• [PROBLEM REQUIREMENTS]
Below are the entries. Transcribe exactly the lines from the one with "happened in Linux" through the one with "raid5/6 still waiting", ends included, and leave out all others.

Stored data entries:
▬▬▬▬▬▬
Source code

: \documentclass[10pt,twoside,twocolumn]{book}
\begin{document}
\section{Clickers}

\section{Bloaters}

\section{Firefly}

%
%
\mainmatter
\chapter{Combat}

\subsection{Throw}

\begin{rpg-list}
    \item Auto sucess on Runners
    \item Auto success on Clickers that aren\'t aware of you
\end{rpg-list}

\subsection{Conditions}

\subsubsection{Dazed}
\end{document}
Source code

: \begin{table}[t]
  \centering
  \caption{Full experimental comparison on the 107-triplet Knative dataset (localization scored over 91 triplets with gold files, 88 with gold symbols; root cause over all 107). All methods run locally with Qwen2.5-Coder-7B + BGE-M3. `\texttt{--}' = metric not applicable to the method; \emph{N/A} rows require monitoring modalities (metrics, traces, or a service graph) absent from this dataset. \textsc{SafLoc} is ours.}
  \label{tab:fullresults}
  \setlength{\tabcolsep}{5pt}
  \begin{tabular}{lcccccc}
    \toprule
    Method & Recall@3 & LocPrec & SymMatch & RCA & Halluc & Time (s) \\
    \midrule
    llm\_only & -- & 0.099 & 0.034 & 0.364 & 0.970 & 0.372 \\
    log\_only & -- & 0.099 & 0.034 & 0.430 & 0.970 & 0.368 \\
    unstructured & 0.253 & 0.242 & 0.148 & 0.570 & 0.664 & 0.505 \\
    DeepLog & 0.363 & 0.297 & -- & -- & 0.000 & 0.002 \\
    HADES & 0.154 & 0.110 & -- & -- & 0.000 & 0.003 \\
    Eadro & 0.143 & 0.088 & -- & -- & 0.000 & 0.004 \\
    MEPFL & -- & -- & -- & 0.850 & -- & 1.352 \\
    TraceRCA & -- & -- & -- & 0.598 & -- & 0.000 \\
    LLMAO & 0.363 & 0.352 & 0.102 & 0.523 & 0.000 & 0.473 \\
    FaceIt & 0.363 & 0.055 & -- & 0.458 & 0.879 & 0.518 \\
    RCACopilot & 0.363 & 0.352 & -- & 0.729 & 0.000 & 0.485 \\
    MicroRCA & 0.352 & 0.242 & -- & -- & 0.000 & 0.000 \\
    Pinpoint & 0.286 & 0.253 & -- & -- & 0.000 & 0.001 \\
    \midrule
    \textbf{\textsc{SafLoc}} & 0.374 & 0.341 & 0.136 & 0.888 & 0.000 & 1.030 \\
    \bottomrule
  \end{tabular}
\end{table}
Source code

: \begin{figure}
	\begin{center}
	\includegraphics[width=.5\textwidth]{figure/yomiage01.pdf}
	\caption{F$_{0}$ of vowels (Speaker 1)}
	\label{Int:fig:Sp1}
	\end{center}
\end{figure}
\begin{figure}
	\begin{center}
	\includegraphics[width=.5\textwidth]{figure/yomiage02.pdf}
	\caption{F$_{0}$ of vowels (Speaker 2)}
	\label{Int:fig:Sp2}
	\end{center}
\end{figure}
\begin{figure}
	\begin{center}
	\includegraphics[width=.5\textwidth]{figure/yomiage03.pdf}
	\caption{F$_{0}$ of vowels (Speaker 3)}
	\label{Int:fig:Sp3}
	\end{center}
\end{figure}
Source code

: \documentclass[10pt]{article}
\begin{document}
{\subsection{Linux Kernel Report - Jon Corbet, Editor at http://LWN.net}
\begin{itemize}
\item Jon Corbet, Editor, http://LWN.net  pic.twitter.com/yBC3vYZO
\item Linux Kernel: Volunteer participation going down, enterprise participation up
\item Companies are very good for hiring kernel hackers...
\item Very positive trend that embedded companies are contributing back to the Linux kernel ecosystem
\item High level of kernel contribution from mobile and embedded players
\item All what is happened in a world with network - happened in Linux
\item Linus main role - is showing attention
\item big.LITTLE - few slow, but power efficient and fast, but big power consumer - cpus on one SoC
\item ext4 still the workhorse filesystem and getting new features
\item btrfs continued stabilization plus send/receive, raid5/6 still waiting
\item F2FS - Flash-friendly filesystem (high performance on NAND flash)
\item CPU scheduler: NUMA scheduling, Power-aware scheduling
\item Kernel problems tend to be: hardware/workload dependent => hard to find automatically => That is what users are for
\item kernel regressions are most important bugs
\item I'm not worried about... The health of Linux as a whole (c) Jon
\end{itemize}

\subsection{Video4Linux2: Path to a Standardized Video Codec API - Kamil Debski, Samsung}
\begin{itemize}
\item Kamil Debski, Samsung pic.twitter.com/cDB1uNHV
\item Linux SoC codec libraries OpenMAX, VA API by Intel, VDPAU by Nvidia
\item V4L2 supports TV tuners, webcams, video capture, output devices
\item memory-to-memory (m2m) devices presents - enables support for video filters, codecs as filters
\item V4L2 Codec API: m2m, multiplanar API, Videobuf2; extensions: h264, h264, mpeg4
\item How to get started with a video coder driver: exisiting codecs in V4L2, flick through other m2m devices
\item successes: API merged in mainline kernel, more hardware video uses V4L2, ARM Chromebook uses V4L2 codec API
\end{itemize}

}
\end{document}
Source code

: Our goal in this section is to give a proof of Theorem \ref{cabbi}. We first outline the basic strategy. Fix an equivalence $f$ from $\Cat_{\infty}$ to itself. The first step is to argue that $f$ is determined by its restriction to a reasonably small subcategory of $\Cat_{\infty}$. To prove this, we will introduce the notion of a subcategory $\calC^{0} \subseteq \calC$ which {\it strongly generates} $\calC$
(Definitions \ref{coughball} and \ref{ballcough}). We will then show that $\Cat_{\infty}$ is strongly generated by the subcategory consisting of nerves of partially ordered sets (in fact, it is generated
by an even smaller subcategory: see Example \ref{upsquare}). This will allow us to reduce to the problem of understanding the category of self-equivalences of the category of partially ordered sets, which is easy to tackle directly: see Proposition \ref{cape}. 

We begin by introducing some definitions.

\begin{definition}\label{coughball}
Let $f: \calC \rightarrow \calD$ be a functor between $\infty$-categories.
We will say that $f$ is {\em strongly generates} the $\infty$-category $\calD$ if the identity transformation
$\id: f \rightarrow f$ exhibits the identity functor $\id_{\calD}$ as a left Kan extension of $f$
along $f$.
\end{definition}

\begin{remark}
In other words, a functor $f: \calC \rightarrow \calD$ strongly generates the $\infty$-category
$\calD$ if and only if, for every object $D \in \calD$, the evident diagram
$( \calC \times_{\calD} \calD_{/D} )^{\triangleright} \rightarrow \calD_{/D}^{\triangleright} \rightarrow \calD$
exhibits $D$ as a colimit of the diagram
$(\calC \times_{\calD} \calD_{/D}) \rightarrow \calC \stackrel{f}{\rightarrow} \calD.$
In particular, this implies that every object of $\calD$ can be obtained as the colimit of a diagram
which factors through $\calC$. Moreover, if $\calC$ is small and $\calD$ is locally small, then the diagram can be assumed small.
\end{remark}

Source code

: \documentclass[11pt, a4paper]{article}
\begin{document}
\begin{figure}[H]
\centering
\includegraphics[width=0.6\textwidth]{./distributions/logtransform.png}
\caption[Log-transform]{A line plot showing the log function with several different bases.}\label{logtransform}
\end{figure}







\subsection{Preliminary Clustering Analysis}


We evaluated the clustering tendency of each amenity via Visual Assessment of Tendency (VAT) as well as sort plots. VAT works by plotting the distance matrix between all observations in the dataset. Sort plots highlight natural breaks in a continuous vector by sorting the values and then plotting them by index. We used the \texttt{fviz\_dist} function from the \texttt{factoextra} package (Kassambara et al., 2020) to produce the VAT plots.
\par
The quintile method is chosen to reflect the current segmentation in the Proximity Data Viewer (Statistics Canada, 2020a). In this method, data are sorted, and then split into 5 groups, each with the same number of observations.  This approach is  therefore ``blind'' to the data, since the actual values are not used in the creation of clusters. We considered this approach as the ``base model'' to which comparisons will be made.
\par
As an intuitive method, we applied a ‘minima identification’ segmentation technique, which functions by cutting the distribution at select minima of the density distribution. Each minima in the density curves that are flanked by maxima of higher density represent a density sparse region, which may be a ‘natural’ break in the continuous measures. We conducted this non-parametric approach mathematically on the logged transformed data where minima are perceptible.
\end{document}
▬▬▬▬▬▬
• [YOUR SOLUTION]
\item All what is happened in a world with network - happened in Linux
\item Linus main role - is showing attention
\item big.LITTLE - few slow, but power efficient and fast, but big power consumer - cpus on one SoC
\item ext4 still the workhorse filesystem and getting new features
\item btrfs continued stabilization plus send/receive, raid5/6 still waiting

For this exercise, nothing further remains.